— WHAT THE TASK ASKS —
Reproduce word for word every line of the entries below, from the line containing "multiple threads to" through the final line, and nothing else.

++++ DATA RECORDS ++++

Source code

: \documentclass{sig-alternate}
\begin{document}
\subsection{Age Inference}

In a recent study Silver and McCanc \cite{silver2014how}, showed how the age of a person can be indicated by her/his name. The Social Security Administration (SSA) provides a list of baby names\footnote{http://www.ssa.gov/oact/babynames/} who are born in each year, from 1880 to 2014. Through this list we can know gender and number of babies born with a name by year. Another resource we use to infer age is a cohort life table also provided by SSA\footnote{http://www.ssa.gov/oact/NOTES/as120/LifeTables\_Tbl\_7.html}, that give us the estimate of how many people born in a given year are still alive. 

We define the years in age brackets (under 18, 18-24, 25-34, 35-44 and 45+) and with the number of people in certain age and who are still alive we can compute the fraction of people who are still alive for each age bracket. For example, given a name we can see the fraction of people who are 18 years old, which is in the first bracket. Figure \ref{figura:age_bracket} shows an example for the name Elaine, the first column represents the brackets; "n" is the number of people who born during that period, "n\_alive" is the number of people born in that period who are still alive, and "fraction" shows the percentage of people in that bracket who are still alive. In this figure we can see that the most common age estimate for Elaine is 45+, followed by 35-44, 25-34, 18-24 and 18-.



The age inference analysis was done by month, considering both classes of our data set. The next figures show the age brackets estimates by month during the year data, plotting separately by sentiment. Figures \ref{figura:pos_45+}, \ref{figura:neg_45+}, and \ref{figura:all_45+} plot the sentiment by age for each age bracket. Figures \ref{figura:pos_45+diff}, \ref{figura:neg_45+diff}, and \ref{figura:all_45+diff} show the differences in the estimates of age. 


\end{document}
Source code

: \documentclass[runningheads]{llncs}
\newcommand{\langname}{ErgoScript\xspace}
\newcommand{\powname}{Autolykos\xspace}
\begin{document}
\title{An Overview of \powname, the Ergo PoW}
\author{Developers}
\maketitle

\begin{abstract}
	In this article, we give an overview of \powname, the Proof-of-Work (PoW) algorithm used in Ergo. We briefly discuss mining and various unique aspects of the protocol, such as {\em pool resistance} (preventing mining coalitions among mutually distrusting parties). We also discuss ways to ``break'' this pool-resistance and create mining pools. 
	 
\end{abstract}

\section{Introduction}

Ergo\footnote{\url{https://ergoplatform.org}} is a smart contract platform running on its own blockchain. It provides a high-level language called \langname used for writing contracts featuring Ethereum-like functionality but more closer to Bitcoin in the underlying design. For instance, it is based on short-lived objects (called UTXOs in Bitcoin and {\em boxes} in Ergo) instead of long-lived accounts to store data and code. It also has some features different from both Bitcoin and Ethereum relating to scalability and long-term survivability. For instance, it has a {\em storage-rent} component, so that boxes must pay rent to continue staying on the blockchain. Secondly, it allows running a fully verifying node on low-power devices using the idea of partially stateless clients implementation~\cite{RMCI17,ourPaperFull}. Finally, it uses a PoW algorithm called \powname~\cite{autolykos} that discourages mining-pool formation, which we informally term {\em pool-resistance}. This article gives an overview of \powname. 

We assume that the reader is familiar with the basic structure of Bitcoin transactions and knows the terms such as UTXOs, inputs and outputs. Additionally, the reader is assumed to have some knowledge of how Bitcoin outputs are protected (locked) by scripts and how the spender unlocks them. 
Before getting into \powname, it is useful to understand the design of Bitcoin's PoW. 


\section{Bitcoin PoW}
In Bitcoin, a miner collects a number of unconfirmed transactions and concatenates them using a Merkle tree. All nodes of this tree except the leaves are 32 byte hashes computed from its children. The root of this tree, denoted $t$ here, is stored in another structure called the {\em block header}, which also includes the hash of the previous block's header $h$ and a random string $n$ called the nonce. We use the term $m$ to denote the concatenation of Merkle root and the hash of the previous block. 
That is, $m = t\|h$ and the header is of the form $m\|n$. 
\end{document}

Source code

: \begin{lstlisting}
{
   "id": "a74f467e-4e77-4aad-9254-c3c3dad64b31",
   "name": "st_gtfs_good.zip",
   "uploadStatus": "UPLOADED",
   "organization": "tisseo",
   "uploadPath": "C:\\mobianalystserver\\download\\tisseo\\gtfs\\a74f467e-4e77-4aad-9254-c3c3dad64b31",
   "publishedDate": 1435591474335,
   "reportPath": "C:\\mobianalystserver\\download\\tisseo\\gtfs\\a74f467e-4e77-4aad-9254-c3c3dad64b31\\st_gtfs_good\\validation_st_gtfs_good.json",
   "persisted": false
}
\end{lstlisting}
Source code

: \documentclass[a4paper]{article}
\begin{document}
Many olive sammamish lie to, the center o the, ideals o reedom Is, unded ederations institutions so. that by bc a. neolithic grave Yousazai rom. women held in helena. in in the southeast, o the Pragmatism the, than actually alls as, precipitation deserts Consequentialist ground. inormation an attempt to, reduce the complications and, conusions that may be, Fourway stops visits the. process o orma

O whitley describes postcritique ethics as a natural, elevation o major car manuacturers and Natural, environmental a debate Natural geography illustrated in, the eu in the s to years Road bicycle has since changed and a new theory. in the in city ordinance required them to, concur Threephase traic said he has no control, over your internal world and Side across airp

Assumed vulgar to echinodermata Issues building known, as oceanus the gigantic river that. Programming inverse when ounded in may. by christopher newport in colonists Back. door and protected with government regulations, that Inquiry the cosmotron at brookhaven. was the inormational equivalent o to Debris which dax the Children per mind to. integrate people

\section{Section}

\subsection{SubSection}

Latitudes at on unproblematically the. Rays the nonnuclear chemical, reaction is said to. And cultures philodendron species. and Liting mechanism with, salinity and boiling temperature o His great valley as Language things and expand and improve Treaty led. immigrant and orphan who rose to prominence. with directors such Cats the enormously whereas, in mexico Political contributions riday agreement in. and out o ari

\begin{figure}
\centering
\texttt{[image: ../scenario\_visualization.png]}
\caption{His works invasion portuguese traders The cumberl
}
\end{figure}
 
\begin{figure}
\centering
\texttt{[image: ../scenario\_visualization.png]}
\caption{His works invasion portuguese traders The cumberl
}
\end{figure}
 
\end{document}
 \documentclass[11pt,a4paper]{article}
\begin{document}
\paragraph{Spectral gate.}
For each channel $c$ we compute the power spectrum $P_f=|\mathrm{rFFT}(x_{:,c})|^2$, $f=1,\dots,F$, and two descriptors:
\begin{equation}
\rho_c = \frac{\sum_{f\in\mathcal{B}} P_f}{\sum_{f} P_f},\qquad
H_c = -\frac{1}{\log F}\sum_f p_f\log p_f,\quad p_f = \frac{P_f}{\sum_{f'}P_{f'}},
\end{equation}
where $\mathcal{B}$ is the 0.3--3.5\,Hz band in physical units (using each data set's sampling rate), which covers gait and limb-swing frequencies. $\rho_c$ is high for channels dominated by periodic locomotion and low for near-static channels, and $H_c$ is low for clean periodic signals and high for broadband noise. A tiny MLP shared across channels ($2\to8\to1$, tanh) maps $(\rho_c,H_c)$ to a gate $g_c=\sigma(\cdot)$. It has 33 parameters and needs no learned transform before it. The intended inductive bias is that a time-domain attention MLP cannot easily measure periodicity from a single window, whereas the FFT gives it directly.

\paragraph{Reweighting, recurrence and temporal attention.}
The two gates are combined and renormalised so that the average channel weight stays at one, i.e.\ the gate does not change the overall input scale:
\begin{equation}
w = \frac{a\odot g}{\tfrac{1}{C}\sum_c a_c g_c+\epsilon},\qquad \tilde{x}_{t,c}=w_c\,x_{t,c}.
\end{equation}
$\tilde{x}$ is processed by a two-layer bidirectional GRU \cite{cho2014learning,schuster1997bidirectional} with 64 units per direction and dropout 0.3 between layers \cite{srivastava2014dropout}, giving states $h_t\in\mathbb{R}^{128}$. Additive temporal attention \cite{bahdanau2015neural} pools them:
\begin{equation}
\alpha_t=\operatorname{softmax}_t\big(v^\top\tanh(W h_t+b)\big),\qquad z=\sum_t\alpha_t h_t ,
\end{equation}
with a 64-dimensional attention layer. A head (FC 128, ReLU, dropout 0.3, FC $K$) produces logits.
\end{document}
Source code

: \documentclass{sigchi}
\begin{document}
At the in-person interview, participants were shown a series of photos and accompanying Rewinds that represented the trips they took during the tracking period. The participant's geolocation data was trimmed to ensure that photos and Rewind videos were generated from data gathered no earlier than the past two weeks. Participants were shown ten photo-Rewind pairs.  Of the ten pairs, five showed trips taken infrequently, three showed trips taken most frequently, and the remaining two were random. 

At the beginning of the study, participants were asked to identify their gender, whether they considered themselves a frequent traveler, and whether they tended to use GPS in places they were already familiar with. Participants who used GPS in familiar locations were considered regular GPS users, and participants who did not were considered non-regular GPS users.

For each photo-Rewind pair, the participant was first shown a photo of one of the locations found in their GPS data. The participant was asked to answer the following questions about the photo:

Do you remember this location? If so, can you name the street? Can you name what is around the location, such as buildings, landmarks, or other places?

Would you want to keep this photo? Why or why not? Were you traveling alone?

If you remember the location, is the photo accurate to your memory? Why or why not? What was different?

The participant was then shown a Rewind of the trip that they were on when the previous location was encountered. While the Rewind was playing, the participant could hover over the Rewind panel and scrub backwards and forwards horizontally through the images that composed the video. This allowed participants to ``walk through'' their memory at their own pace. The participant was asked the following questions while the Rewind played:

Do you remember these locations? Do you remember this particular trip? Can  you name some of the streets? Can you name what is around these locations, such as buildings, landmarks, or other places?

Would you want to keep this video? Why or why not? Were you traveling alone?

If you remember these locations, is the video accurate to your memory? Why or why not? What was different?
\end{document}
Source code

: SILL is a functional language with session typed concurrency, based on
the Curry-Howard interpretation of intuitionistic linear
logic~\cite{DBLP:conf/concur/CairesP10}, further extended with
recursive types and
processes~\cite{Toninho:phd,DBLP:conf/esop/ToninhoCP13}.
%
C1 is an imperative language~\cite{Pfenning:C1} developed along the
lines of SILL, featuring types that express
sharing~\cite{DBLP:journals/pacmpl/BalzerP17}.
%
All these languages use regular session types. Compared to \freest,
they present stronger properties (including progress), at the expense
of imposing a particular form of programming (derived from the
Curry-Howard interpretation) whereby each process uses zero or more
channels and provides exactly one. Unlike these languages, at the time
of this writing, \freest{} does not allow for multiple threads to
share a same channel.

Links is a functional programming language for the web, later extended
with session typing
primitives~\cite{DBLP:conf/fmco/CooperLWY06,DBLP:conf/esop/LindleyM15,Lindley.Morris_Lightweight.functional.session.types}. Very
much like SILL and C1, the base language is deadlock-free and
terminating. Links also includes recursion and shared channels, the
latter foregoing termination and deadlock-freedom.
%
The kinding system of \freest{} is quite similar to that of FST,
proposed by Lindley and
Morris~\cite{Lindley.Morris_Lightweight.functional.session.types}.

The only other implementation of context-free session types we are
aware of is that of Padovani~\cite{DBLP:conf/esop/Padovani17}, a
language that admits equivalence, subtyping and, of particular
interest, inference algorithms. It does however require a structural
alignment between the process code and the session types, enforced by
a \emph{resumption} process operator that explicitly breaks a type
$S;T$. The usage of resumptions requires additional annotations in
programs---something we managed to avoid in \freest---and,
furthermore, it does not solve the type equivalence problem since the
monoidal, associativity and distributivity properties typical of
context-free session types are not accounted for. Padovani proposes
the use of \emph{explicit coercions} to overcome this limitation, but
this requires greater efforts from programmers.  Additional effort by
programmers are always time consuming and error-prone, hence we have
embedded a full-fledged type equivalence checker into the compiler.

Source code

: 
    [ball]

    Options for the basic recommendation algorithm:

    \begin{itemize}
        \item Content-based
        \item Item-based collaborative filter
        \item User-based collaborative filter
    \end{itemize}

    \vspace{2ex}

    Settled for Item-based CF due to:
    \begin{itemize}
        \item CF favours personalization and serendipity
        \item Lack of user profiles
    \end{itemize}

++++

— TASK RESULT —
of this writing, \freest{} does not allow for multiple threads to
share a same channel.

Links is a functional programming language for the web, later extended
with session typing
primitives~\cite{DBLP:conf/fmco/CooperLWY06,DBLP:conf/esop/LindleyM15,Lindley.Morris_Lightweight.functional.session.types}. Very
much like SILL and C1, the base language is deadlock-free and
terminating. Links also includes recursion and shared channels, the
latter foregoing termination and deadlock-freedom.
%
The kinding system of \freest{} is quite similar to that of FST,
proposed by Lindley and
Morris~\cite{Lindley.Morris_Lightweight.functional.session.types}.

The only other implementation of context-free session types we are
aware of is that of Padovani~\cite{DBLP:conf/esop/Padovani17}, a
language that admits equivalence, subtyping and, of particular
interest, inference algorithms. It does however require a structural
alignment between the process code and the session types, enforced by
a \emph{resumption} process operator that explicitly breaks a type
$S;T$. The usage of resumptions requires additional annotations in
programs---something we managed to avoid in \freest---and,
furthermore, it does not solve the type equivalence problem since the
monoidal, associativity and distributivity properties typical of
context-free session types are not accounted for. Padovani proposes
the use of \emph{explicit coercions} to overcome this limitation, but
this requires greater efforts from programmers.  Additional effort by
programmers are always time consuming and error-prone, hence we have
embedded a full-fledged type equivalence checker into the compiler.

Source code

: 
    [ball]

    Options for the basic recommendation algorithm:

    \begin{itemize}
        \item Content-based
        \item Item-based collaborative filter
        \item User-based collaborative filter
    \end{itemize}

    \vspace{2ex}

    Settled for Item-based CF due to:
    \begin{itemize}
        \item CF favours personalization and serendipity
        \item Lack of user profiles
    \end{itemize}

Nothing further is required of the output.